(Saved entries)
*** Begin section ***

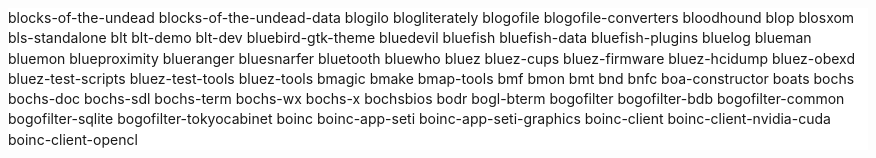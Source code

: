 blocks-of-the-undead
blocks-of-the-undead-data
blogilo
blogliterately
blogofile
blogofile-converters
bloodhound
blop
blosxom
bls-standalone
blt
blt-demo
blt-dev
bluebird-gtk-theme
bluedevil
bluefish
bluefish-data
bluefish-plugins
bluelog
blueman
bluemon
blueproximity
blueranger
bluesnarfer
bluetooth
bluewho
bluez
bluez-cups
bluez-firmware
bluez-hcidump
bluez-obexd
bluez-test-scripts
bluez-test-tools
bluez-tools
bmagic
bmake
bmap-tools
bmf
bmon
bmt
bnd
bnfc
boa-constructor
boats
bochs
bochs-doc
bochs-sdl
bochs-term
bochs-wx
bochs-x
bochsbios
bodr
bogl-bterm
bogofilter
bogofilter-bdb
bogofilter-common
bogofilter-sqlite
bogofilter-tokyocabinet
boinc
boinc-app-seti
boinc-app-seti-graphics
boinc-client
boinc-client-nvidia-cuda
boinc-client-opencl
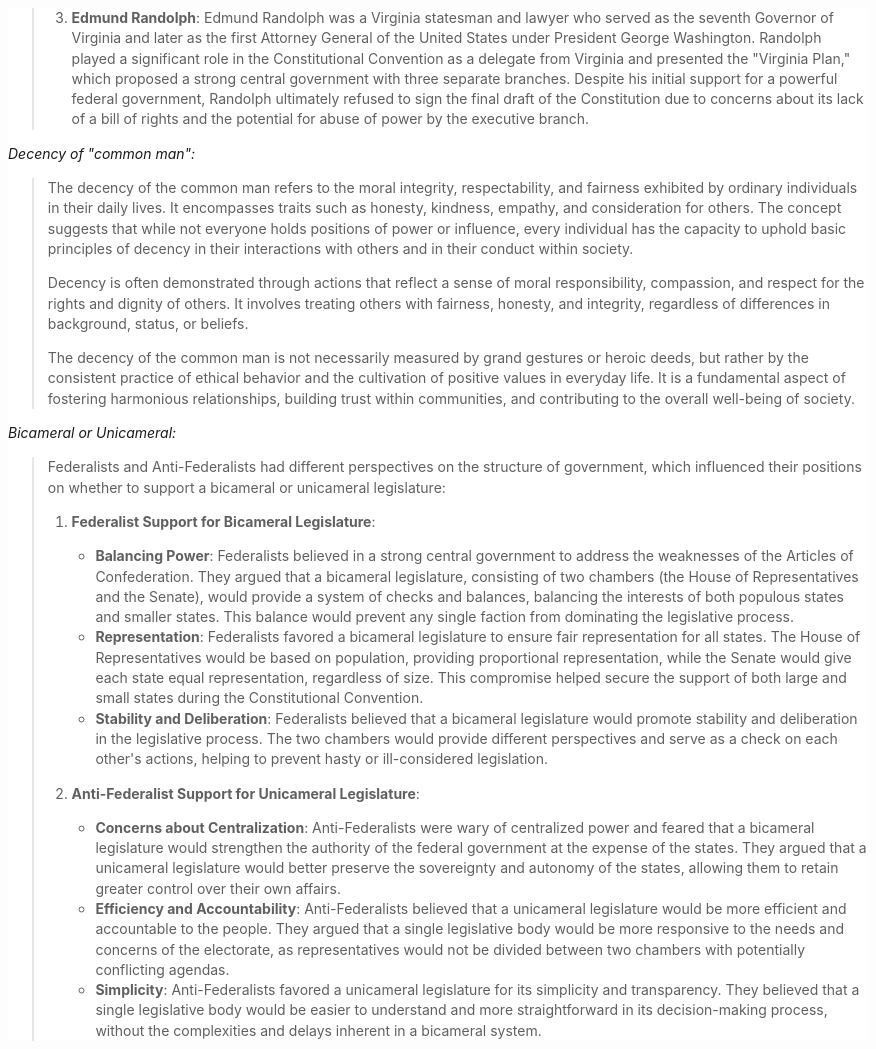 > 3. **Edmund Randolph**: Edmund Randolph was a Virginia statesman and lawyer who served as the seventh Governor of Virginia and later as the first Attorney General of the United States under President George Washington. Randolph played a significant role in the Constitutional Convention as a delegate from Virginia and presented the "Virginia Plan," which proposed a strong central government with three separate branches. Despite his initial support for a powerful federal government, Randolph ultimately refused to sign the final draft of the Constitution due to concerns about its lack of a bill of rights and the potential for abuse of power by the executive branch.

*Decency of "common man":*

> The decency of the common man refers to the moral integrity, respectability, and fairness exhibited by ordinary individuals in their daily lives. It encompasses traits such as honesty, kindness, empathy, and consideration for others. The concept suggests that while not everyone holds positions of power or influence, every individual has the capacity to uphold basic principles of decency in their interactions with others and in their conduct within society.
>
> Decency is often demonstrated through actions that reflect a sense of moral responsibility, compassion, and respect for the rights and dignity of others. It involves treating others with fairness, honesty, and integrity, regardless of differences in background, status, or beliefs.
>
> The decency of the common man is not necessarily measured by grand gestures or heroic deeds, but rather by the consistent practice of ethical behavior and the cultivation of positive values in everyday life. It is a fundamental aspect of fostering harmonious relationships, building trust within communities, and contributing to the overall well-being of society.

*Bicameral or Unicameral:*

> Federalists and Anti-Federalists had different perspectives on the structure of government, which influenced their positions on whether to support a bicameral or unicameral legislature:
>
> 1. **Federalist Support for Bicameral Legislature**:
>    - **Balancing Power**: Federalists believed in a strong central government to address the weaknesses of the Articles of Confederation. They argued that a bicameral legislature, consisting of two chambers (the House of Representatives and the Senate), would provide a system of checks and balances, balancing the interests of both populous states and smaller states. This balance would prevent any single faction from dominating the legislative process.
>    - **Representation**: Federalists favored a bicameral legislature to ensure fair representation for all states. The House of Representatives would be based on population, providing proportional representation, while the Senate would give each state equal representation, regardless of size. This compromise helped secure the support of both large and small states during the Constitutional Convention.
>    - **Stability and Deliberation**: Federalists believed that a bicameral legislature would promote stability and deliberation in the legislative process. The two chambers would provide different perspectives and serve as a check on each other's actions, helping to prevent hasty or ill-considered legislation.
>
> 2. **Anti-Federalist Support for Unicameral Legislature**:
>    - **Concerns about Centralization**: Anti-Federalists were wary of centralized power and feared that a bicameral legislature would strengthen the authority of the federal government at the expense of the states. They argued that a unicameral legislature would better preserve the sovereignty and autonomy of the states, allowing them to retain greater control over their own affairs.
>    - **Efficiency and Accountability**: Anti-Federalists believed that a unicameral legislature would be more efficient and accountable to the people. They argued that a single legislative body would be more responsive to the needs and concerns of the electorate, as representatives would not be divided between two chambers with potentially conflicting agendas.
>    - **Simplicity**: Anti-Federalists favored a unicameral legislature for its simplicity and transparency. They believed that a single legislative body would be easier to understand and more straightforward in its decision-making process, without the complexities and delays inherent in a bicameral system.
>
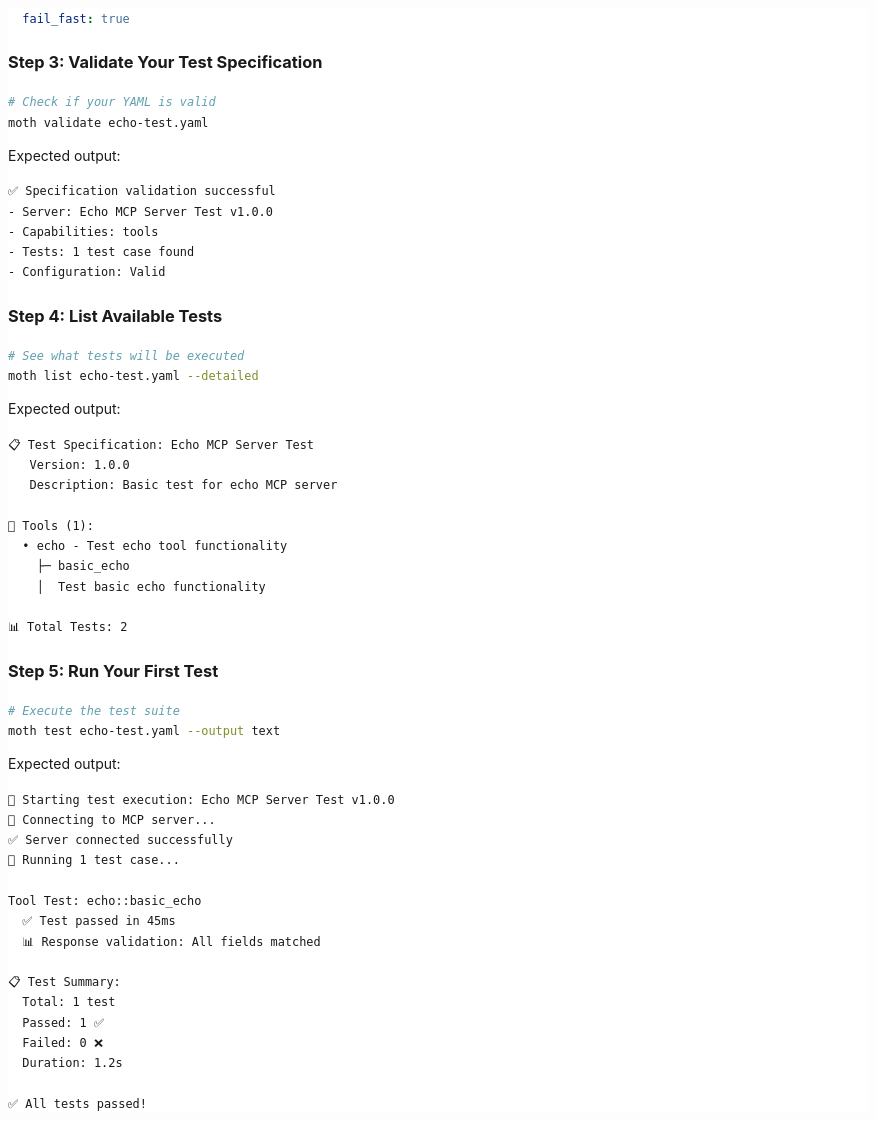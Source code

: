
```yaml
  fail_fast: true
```

### Step 3: Validate Your Test Specification

```bash
# Check if your YAML is valid
moth validate echo-test.yaml
```

Expected output:
```
✅ Specification validation successful
- Server: Echo MCP Server Test v1.0.0
- Capabilities: tools
- Tests: 1 test case found
- Configuration: Valid
```

### Step 4: List Available Tests

```bash
# See what tests will be executed
moth list echo-test.yaml --detailed
```

Expected output:
```
📋 Test Specification: Echo MCP Server Test
   Version: 1.0.0
   Description: Basic test for echo MCP server

🔧 Tools (1):
  • echo - Test echo tool functionality
    ├─ basic_echo
    │  Test basic echo functionality

📊 Total Tests: 2
```

### Step 5: Run Your First Test

```bash
# Execute the test suite
moth test echo-test.yaml --output text
```

Expected output:
```
🧪 Starting test execution: Echo MCP Server Test v1.0.0
🔗 Connecting to MCP server...
✅ Server connected successfully
🏃 Running 1 test case...

Tool Test: echo::basic_echo
  ✅ Test passed in 45ms
  📊 Response validation: All fields matched

📋 Test Summary:
  Total: 1 test
  Passed: 1 ✅
  Failed: 0 ❌
  Duration: 1.2s

✅ All tests passed!
```
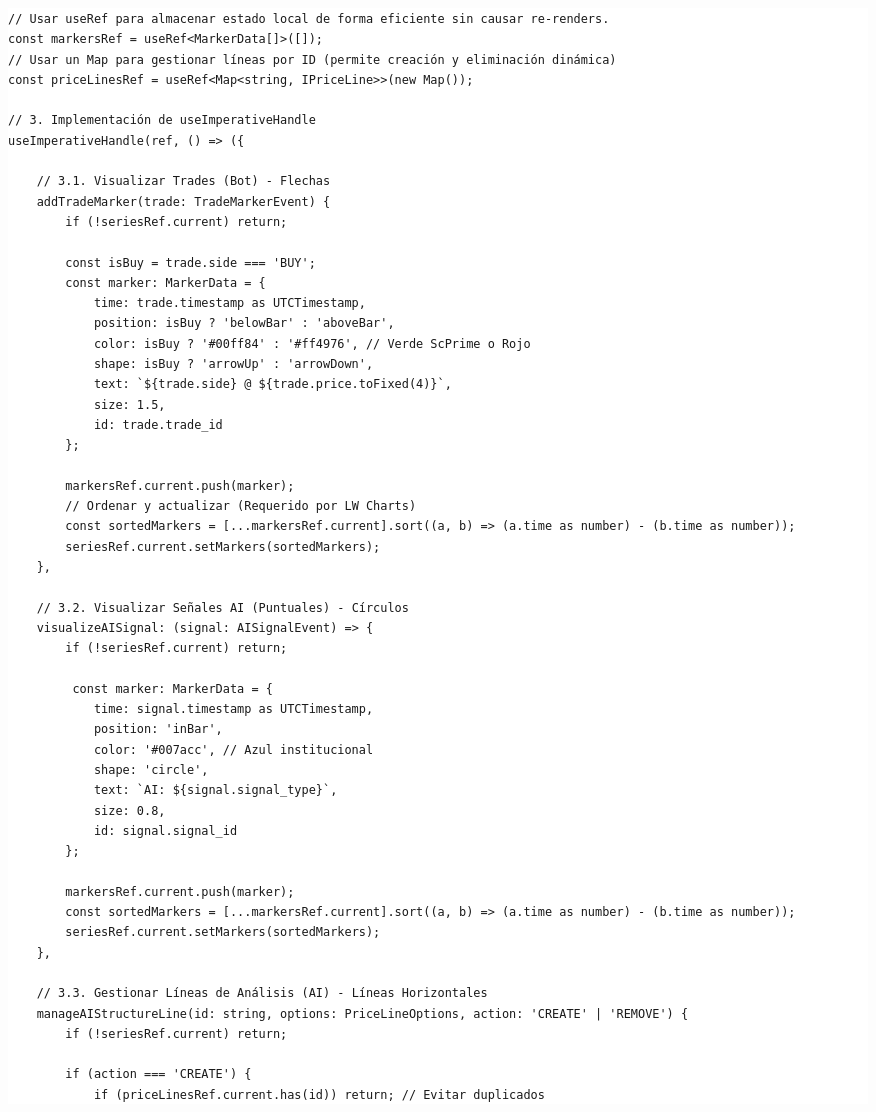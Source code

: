     // Usar useRef para almacenar estado local de forma eficiente sin causar re-renders.
    const markersRef = useRef<MarkerData[]>([]); 
    // Usar un Map para gestionar líneas por ID (permite creación y eliminación dinámica)
    const priceLinesRef = useRef<Map<string, IPriceLine>>(new Map()); 

    // 3. Implementación de useImperativeHandle
    useImperativeHandle(ref, () => ({

        // 3.1. Visualizar Trades (Bot) - Flechas
        addTradeMarker(trade: TradeMarkerEvent) {
            if (!seriesRef.current) return;

            const isBuy = trade.side === 'BUY';
            const marker: MarkerData = {
                time: trade.timestamp as UTCTimestamp,
                position: isBuy ? 'belowBar' : 'aboveBar',
                color: isBuy ? '#00ff84' : '#ff4976', // Verde ScPrime o Rojo
                shape: isBuy ? 'arrowUp' : 'arrowDown',
                text: `${trade.side} @ ${trade.price.toFixed(4)}`,
                size: 1.5,
                id: trade.trade_id
            };

            markersRef.current.push(marker);
            // Ordenar y actualizar (Requerido por LW Charts)
            const sortedMarkers = [...markersRef.current].sort((a, b) => (a.time as number) - (b.time as number));
            seriesRef.current.setMarkers(sortedMarkers);
        },

        // 3.2. Visualizar Señales AI (Puntuales) - Círculos
        visualizeAISignal: (signal: AISignalEvent) => {
            if (!seriesRef.current) return;

             const marker: MarkerData = {
                time: signal.timestamp as UTCTimestamp,
                position: 'inBar',
                color: '#007acc', // Azul institucional
                shape: 'circle',
                text: `AI: ${signal.signal_type}`,
                size: 0.8,
                id: signal.signal_id
            };

            markersRef.current.push(marker);
            const sortedMarkers = [...markersRef.current].sort((a, b) => (a.time as number) - (b.time as number));
            seriesRef.current.setMarkers(sortedMarkers);
        },

        // 3.3. Gestionar Líneas de Análisis (AI) - Líneas Horizontales
        manageAIStructureLine(id: string, options: PriceLineOptions, action: 'CREATE' | 'REMOVE') {
            if (!seriesRef.current) return;

            if (action === 'CREATE') {
                if (priceLinesRef.current.has(id)) return; // Evitar duplicados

*** End section ***

▸ YOUR ASSIGNMENT: Across the records above, return every line that contains the word "client".

▸ WRITTEN ANSWER:
boinc-client
boinc-client-nvidia-cuda
boinc-client-opencl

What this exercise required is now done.